Media Moment: The Edmonton Journal newspaper
Queen-related: Concert promo and review from 1977

So the boys wrap up two shows in Calgary at the Southern Alberta Jubilee Auditorium and in the end play to less than 10,000 fans over Wednesday and Thursday nights. The next night they played up in Edmonton to a single crowd that was larger than both Calgary shows combined. 

Unlike Calgary’s shows, however, Brimstone, the promoter, opted to run a promo ad in the Edmonton Journal prior to the show. (Perhaps it was felt that Calgary’s first show would get them enough word-of-mouth to fill any remaining seats on their second night.)

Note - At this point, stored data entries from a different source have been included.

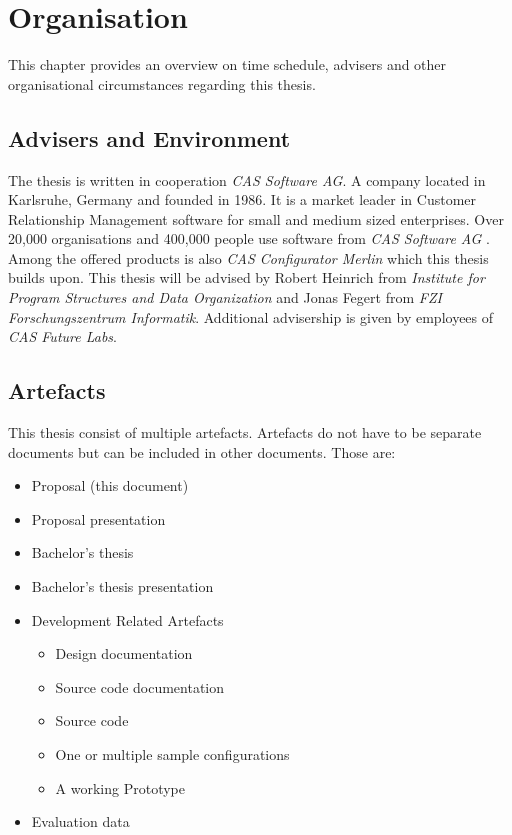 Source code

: \chapter{Organisation}
\label{ch:Organisation}

This chapter provides an overview on time schedule, advisers and other organisational circumstances regarding this thesis.

\section{Advisers and Environment}
\label{sec:Organisation:AdvisersAndEnvironment}

The thesis is written in cooperation \emph{CAS Software AG}. A company located in Karlsruhe, Germany and founded in 1986. It is a market leader in Customer Relationship Management software for small and medium sized enterprises. Over 20,000 organisations and 400,000 people use software from \emph{CAS Software AG} \cite{CASSoftwareAG}. Among the offered products is also \emph{CAS Configurator Merlin} which this thesis builds upon. This thesis will be advised by Robert Heinrich from \emph{Institute for Program Structures and Data Organization} and Jonas Fegert from \emph{FZI Forschungszentrum Informatik}. Additional advisership is given by employees of \emph{CAS Future Labs}.

\section{Artefacts}
\label{sec:Organisation:Artefacts}

This thesis consist of multiple artefacts. Artefacts do not have to be separate documents but can be included in other documents. Those are:
\begin{itemize}
    \item Proposal (this document)
    \item Proposal presentation
    \item Bachelor's thesis
    \item Bachelor's thesis presentation
    \item Development Related Artefacts
    \begin{itemize}
        \item Design documentation
        \item Source code documentation
        \item Source code
        \item One or multiple sample configurations
        \item A working Prototype
    \end{itemize}
    \item Evaluation data
\end{itemize}

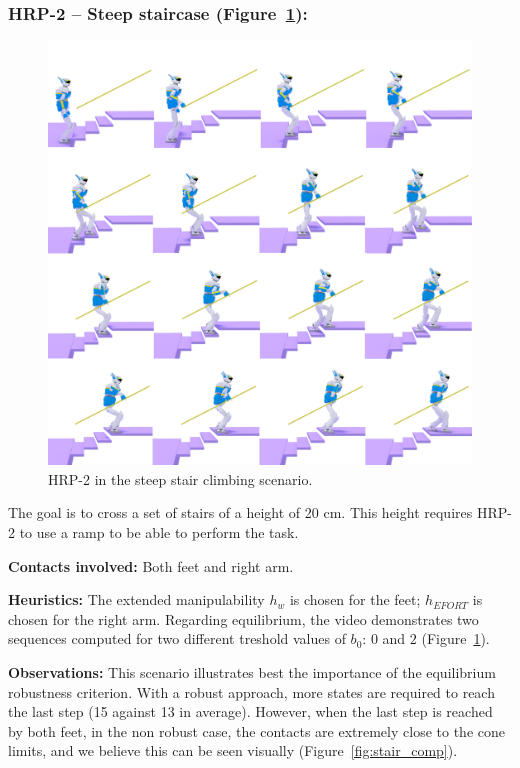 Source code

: \subsubsection{HRP-2 -- Steep staircase (Figure~\ref{fig:stair_robust}):}

\begin{figure}
  \centering
  \includegraphics[width=0.5\linewidth]{figures/stair}
  \caption{
           HRP-2 in the steep stair climbing scenario. }
		   \label{fig:stair_robust}
\end{figure}

The goal is to cross a set of stairs of a height of 20 cm. This height requires HRP-2 to use a ramp to be able to perform the task.

\noindent\textbf{Contacts involved:} Both feet and right arm.

\noindent\textbf{Heuristics:} The extended manipulability $h_w$ is chosen for the feet; $h_{EFORT}$ is chosen for the right arm.
Regarding equilibrium, the video demonstrates two sequences computed for two different treshold values of $b_0$: $0$ and $2$ (Figure~\ref{fig:stair_robust}). 

\noindent\textbf{Observations:}
This scenario illustrates best the importance of the equilibrium robustness criterion.
With a robust approach, more states are required to reach the last step (15 against 13 in average).
However, when the last step is reached by both feet, in the non robust case, the contacts are extremely close to 
the cone limits, and we believe this can be seen visually (Figure~\ref{fig:stair_comp}).


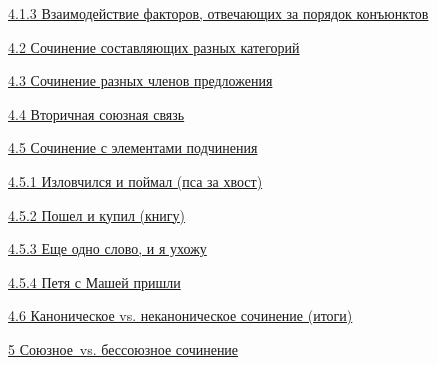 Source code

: \protect\hyperlink{ux432ux437ux430ux438ux43cux43eux434ux435ux439ux441ux442ux432ux438ux435-ux444ux430ux43aux442ux43eux440ux43eux432-ux43eux442ux432ux435ux447ux430ux44eux449ux438ux445-ux437ux430-ux43fux43eux440ux44fux434ux43eux43a-ux43aux43eux43dux44aux44eux43dux43aux442ux43eux432}{4.1.3
Взаимодействие факторов, отвечающих за порядок конъюнктов}

\protect\hyperlink{ux441ux43eux447ux438ux43dux435ux43dux438ux435-ux441ux43eux441ux442ux430ux432ux43bux44fux44eux449ux438ux445-ux440ux430ux437ux43dux44bux445-ux43aux430ux442ux435ux433ux43eux440ux438ux439}{4.2
Сочинение составляющих разных категорий}

\protect\hyperlink{ux441ux43eux447ux438ux43dux435ux43dux438ux435-ux440ux430ux437ux43dux44bux445-ux447ux43bux435ux43dux43eux432-ux43fux440ux435ux434ux43bux43eux436ux435ux43dux438ux44f}{4.3
Сочинение разных членов предложения}

\protect\hyperlink{ux432ux442ux43eux440ux438ux447ux43dux430ux44f-ux441ux43eux44eux437ux43dux430ux44f-ux441ux432ux44fux437ux44c}{4.4
Вторичная союзная связь}

\protect\hyperlink{ux441ux43eux447ux438ux43dux435ux43dux438ux435-ux441-ux44dux43bux435ux43cux435ux43dux442ux430ux43cux438-ux43fux43eux434ux447ux438ux43dux435ux43dux438ux44f}{4.5
Сочинение с элементами подчинения}

\protect\hyperlink{ux438ux437ux43bux43eux432ux447ux438ux43bux441ux44f-ux438-ux43fux43eux439ux43cux430ux43b-ux43fux441ux430-ux437ux430-ux445ux432ux43eux441ux442}{4.5.1
Изловчился и поймал (пса за хвост)}

\protect\hyperlink{ux43fux43eux448ux435ux43b-ux438-ux43aux443ux43fux438ux43b-ux43aux43dux438ux433ux443}{4.5.2
Пошел и купил (книгу)}

\protect\hyperlink{ux435ux449ux435-ux43eux434ux43dux43e-ux441ux43bux43eux432ux43e-ux438-ux44f-ux443ux445ux43eux436ux443}{4.5.3
Еще одно слово, и я ухожу}

\protect\hyperlink{ux43fux435ux442ux44f-ux441-ux43cux430ux448ux435ux439-ux43fux440ux438ux448ux43bux438}{4.5.4
Петя с Машей пришли}

\protect\hyperlink{ux43aux430ux43dux43eux43dux438ux447ux435ux441ux43aux43eux435-vs.-ux43dux435ux43aux430ux43dux43eux43dux438ux447ux435ux441ux43aux43eux435-ux441ux43eux447ux438ux43dux435ux43dux438ux435-ux438ux442ux43eux433ux438}{4.6
Каноническое vs. неканоническое сочинение (итоги)}

\protect\hyperlink{ux441ux43eux44eux437ux43dux43eux435-vs.-ux431ux435ux441ux441ux43eux44eux437ux43dux43eux435-ux441ux43eux447ux438ux43dux435ux43dux438ux435}{5
Союзное~vs. бессоюзное сочинение}

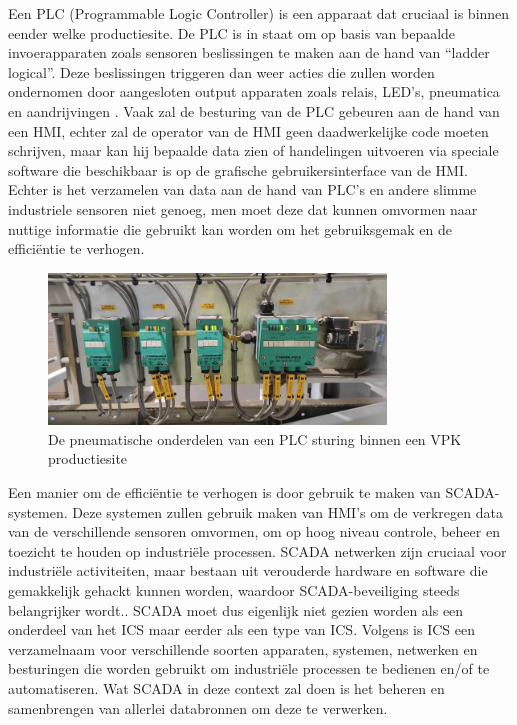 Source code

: Een PLC (Programmable Logic Controller) is een apparaat dat cruciaal is binnen eender welke productiesite. De PLC is in staat om op basis van bepaalde invoerapparaten zoals sensoren beslissingen te maken aan de hand van “ladder logical”. Deze beslissingen triggeren dan weer acties die zullen worden ondernomen door aangesloten output apparaten zoals relais, LED’s, pneumatica en aandrijvingen \autocite{unitronics2025}.
Vaak zal de besturing van de PLC gebeuren aan de hand van een HMI, echter zal de operator van de HMI geen daadwerkelijke code moeten schrijven, maar kan hij bepaalde data zien of handelingen uitvoeren via speciale software die beschikbaar is op de grafische gebruikersinterface van de HMI. 
Echter is het verzamelen van data aan de hand van PLC’s en andere slimme industriele sensoren niet genoeg, men moet deze dat kunnen omvormen naar nuttige informatie die gebruikt kan worden om het gebruiksgemak en de efficiëntie te verhogen. 

\begin{figure}[H]
    \centering
    \includegraphics[width=0.8\textwidth]{fotos/PLC_pneumatica.jpg}
    \caption[Pneumatica PLC]{\label{fig:grail}De pneumatische onderdelen van een PLC sturing binnen een VPK productiesite}
\end{figure} 

Een manier om de efficiëntie te verhogen is door gebruik te maken van SCADA-systemen. 
Deze systemen zullen gebruik maken van HMI’s om de verkregen data van de verschillende sensoren omvormen, om op hoog niveau controle, beheer en toezicht te houden op industriële processen. SCADA netwerken zijn cruciaal voor industriële activiteiten, maar bestaan uit verouderde hardware en software die gemakkelijk gehackt kunnen worden, waardoor SCADA-beveiliging steeds belangrijker wordt.\autocite{FortinetSC2025}. SCADA moet dus eigenlijk niet gezien worden als een onderdeel van het ICS maar eerder als een type van ICS. 
Volgens \textcite{Mhaskar2021} is ICS een verzamelnaam voor verschillende soorten apparaten, systemen, netwerken en besturingen die worden gebruikt om industriële processen te bedienen en/of te automatiseren. Wat SCADA in deze context zal doen is het beheren en samenbrengen van allerlei databronnen om deze te verwerken.


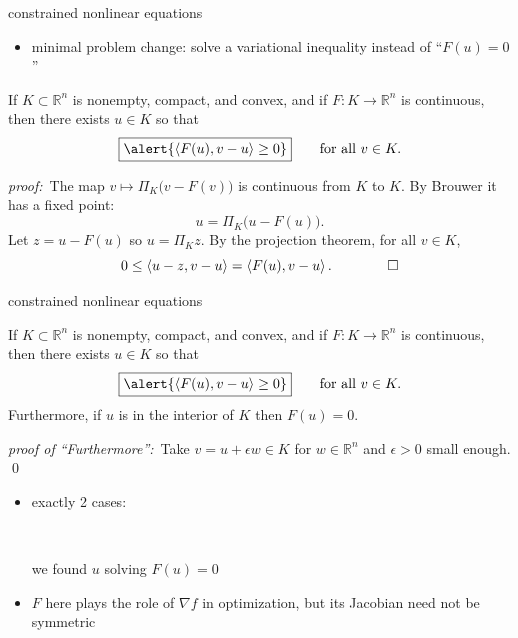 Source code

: \documentclass[aspectratio=169,10pt]{beamer}
\newcommand{\RR}{{\mathbb{R}}}
\newcommand{\eps}{\epsilon}
\newcommand{\grad}{\nabla}
\newcommand{\ip}[2]{\left\langle #1, #2 \right\rangle}
\begin{document}
\begin{frame}{constrained nonlinear equations}

\begin{itemize}
\item minimal problem change: solve a variational inequality instead of ``$F(u)=0$''
\end{itemize}

\medskip
\begin{theorem}
If $K\subset\mathbb{R}^n$ is nonempty, compact, and convex, and if $F:K \to\RR^n$ is continuous, then there exists $u\in K$ so that
    $$\boxed{\alert{\ip{F(u)}{v-u} \ge 0}} \qquad\text{for all } v\in K.$$
\end{theorem}

\emph{proof:}\, The map $v\mapsto \Pi_K\big(v-F(v)\big)$ is continuous from $K$ to $K$.  By
Brouwer it has a fixed point:
      $$u = \Pi_K \big(u - F(u)\big).$$
Let $z = u - F(u)$ so $u=\Pi_K z$.  By the projection theorem, for all $v\in K$,
      $$0 \le \ip{u - z}{v - u} = \ip{F(u)}{v-u}. \qquad\qed$$
\end{frame}


\begin{frame}{constrained nonlinear equations}

\begin{theorem}
If $K\subset\mathbb{R}^n$ is nonempty, compact, and convex, and if $F:K \to\RR^n$ is continuous, then there exists $u\in K$ so that
    $$\boxed{\alert{\ip{F(u)}{v-u} \ge 0}} \qquad\text{for all } v\in K.$$
\alert{Furthermore, if $u$ is in the interior of $K$ then $F(u)=0$}.
\end{theorem}

\emph{proof of ``Furthermore'':}\, Take \alert{$v = u+\eps w \in K$} for $w\in \RR^n$ and $\eps>0$ small enough. \qed

\bigskip
\begin{itemize}
\item exactly 2 cases:

\vspace{-10mm}

\hfill \mbox{ \hspace{30mm}  \hspace{25mm}}

\hfill {\small we found $u$ solving $F(u)=0$}  \hspace{8mm}

\medskip
\item $F$ here plays the role of $\grad f$ in optimization, but its Jacobian need not be symmetric
\end{itemize}
\end{frame}
\end{document}
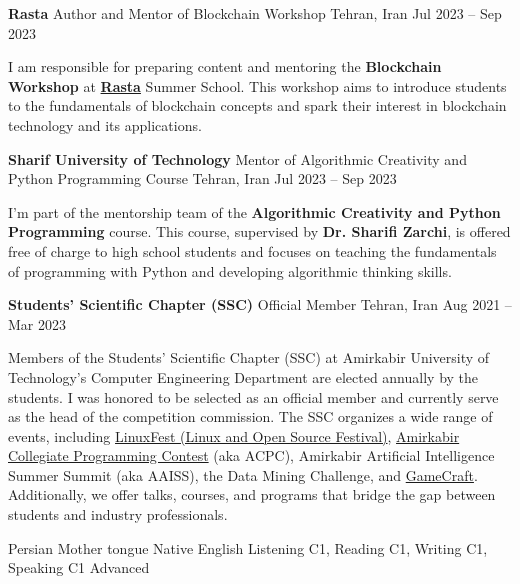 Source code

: \documentclass[]{awesome-cv}
\begin{document}
\begin{cventries}
	\cventry
	{\textbf{Rasta}}
	{Author and Mentor of Blockchain Workshop}
	{Tehran, Iran}
	{Jul 2023 – Sep 2023}
	{\begin{cvitems}
		\vspace{1mm}
		\item[] {I am responsible for preparing content and mentoring the \textbf{Blockchain Workshop} at \href{https://rastaiha.ir/}{\textcolor{awesome}{\textbf{Rasta}}} Summer School. This workshop aims to introduce students to the fundamentals of blockchain concepts and spark their interest in blockchain technology and its applications.}
	\end{cvitems}}
	\cventry
	{\textbf{Sharif University of Technology}}
	{Mentor of Algorithmic Creativity and Python Programming Course}
	{Tehran, Iran}
	{Jul 2023 – Sep 2023}
	{\begin{cvitems}
		\vspace{1mm}
		\item[] {I'm part of the mentorship team of the \textbf{Algorithmic Creativity and Python Programming} course. This course, supervised by \textbf{Dr. Sharifi Zarchi}, is offered free of charge to high school students and focuses on teaching the fundamentals of programming with Python and developing algorithmic thinking skills.}
	\end{cvitems}}
	\cventry
	{\textbf{Students'​ Scientific Chapter (SSC)}}
	{Official Member}
	{Tehran, Iran}
	{Aug 2021 – Mar 2023}
	{\begin{cvitems}
		\vspace{1mm}
		\item[] {Members of the Students' Scientific Chapter (SSC) at Amirkabir University of Technology's Computer Engineering Department are elected annually by the students. I was honored to be selected as an official member and currently serve as the head of the competition commission. The SSC organizes a wide range of events, including \href{http://linuxfest.aut.ac.ir/}{\textcolor{awesome}{LinuxFest (Linux and Open Source Festival)}}, \href{https://icpc.aut.ac.ir/}{\textcolor{awesome}{Amirkabir Collegiate Programming Contest}} (aka ACPC), Amirkabir Artificial Intelligence Summer Summit (aka AAISS), the Data Mining Challenge, and \href{https://gamecraft.ce.aut.ac.ir/}{\textcolor{awesome}{GameCraft}}. Additionally, we offer talks, courses, and programs that bridge the gap between students and industry professionals.}
	\end{cvitems}}
\end{cventries}
\begin{cvhonors}
	\cvhonor
	{Persian}
	{Mother tongue}
	{}
	{Native}
	\cvhonor
	{English}
	{Listening C1, Reading C1, Writing C1, Speaking C1}
	{}
	{Advanced}
\end{cvhonors}
\ 
\end{document}

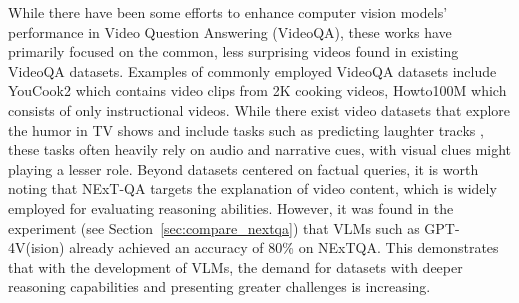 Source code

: \smallskip

\noindent While there have been some efforts to enhance computer vision models' performance in Video Question Answering (VideoQA), these works have primarily focused on the common, less surprising videos found in existing VideoQA datasets. Examples of commonly employed VideoQA datasets include YouCook2 \cite{zhou2018towards} which contains video clips from 2K cooking videos, Howto100M \cite{miech2019howto100m} which consists of only instructional videos.
While there exist video datasets that explore the humor in TV shows \cite{mustard, hasan-etal-2019-ur} and include tasks such as predicting laughter tracks \cite{Patro_2021_WACV}, these tasks often heavily rely on audio and narrative cues, with visual clues might playing a lesser role. Beyond datasets centered on factual queries, it is worth noting that NExT-QA targets the explanation of video content, which is widely employed for evaluating reasoning abilities. However, it was found in the experiment (see Section~\ref{sec:compare_nextqa}) that VLMs such as GPT-4V(ision) already achieved an accuracy of 80\% on NExTQA. This demonstrates that with the development of VLMs, the demand for datasets with deeper reasoning capabilities and presenting greater challenges is increasing.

In case you can’t read the newspaper article above, here’s a text version:

The Edmonton Journal
Saturday, March 19, 1977 
Orchestration highlight of Queen production 
By Joe Sornberger 
     It was as if somebody, some pop music god or something, had orchestrated the whole thing.
     Everything, it seemed, happened on schedule and according to plan. The surprises (smoke bombs, strobe lights, dry ice fogs) were there, but they were there exactly when called for. On cue when things were wearing a bit thin.  
     The fanfare of taped music that brought Queen to the Coliseum stage also brought the crowd of 12,000 to its feet, as if somebody in the rafters was pulling invisible strings.
     And so it went.
     When singer Freddie Mercury cavorted about, struggling to keep his scoop-necked leotards from slipping, the crowd cavorted by standing on their chairs. When he wailed, they roared.
     Just handing over some of the champagne from the stage sent ripples of mild frenzy through the waves of people in the pit — that congested part of the auditorium on the floor immediately in front of the stage.
     And when he threw flowers to the people, near the end of the show, it was as if members of the crowd were scrambling for pieces of gold.
     It was definitely a success for Queen, a band that, along with Kiss, is probably glitter rock’s last gasp. The concert means the English group’s popularity has peaked in this city, as it has almost everywhere else in North America.
     But though successful in their concert effort, things seemed a little too pat. A touch too predictable.
     Freddie Mercury, though a tremendous front man, is more of a parody of a rock singer than an actual rock singer.
     In his strutting, posing manner, he is like a Mick Jagger blown 10 times larger and way, way out of proportion. He should watch it. One step further, one shade more outrageous, and what he is going might actually become rock comedy.
     Whatever, the audience loved him and loved the songs.
     “Somebody To Love,” from their Day At The Races LP went over very well, despite the ragged harmonies. “Bohemian Rhapsody” scored well too, though it didn’t sound quite as good as when the band played here last, in the Field House.
     Undoubtedly, the group was tired. This was their final stop on a long North American tour. Perhaps that’s why the energy that was apparent last time around was lacking just a little this time out.
     But, with their peaking popularity — what with hit records an gold albums — they went over bigger this time than last.
     Thin Lizzy, a quartet that seems to enjoy seeing how many songs can be played without changing chords, opened.
     Three guys with hair down to their waists and a curly-haired fourth, it looks like they had their act choreographed by the Hunchback of Notre Dame.
     But if the group lacks musical ability and stageshow they more than make up for in verbalizing. For instance, on into:
     “This is a cowboy song for all you cowboys. It’s called The Cowboy Song.” Now, how about that for zappy stage chatter?
     No matter, the audience loved Thin Lizzy, giving them an encore, too.
While not as eloquent as the review from The Albertan in Calgary, I think Mr. Sornberger is mildly approving of the show but not so much for Thin Lizzy, though. His prediction that Queen had peaked in popularity in North America with this tour was obviously wrong as their true peak came with The Game, then it slowed with Flash Gordon and eventually cratered with the release of Hot Space.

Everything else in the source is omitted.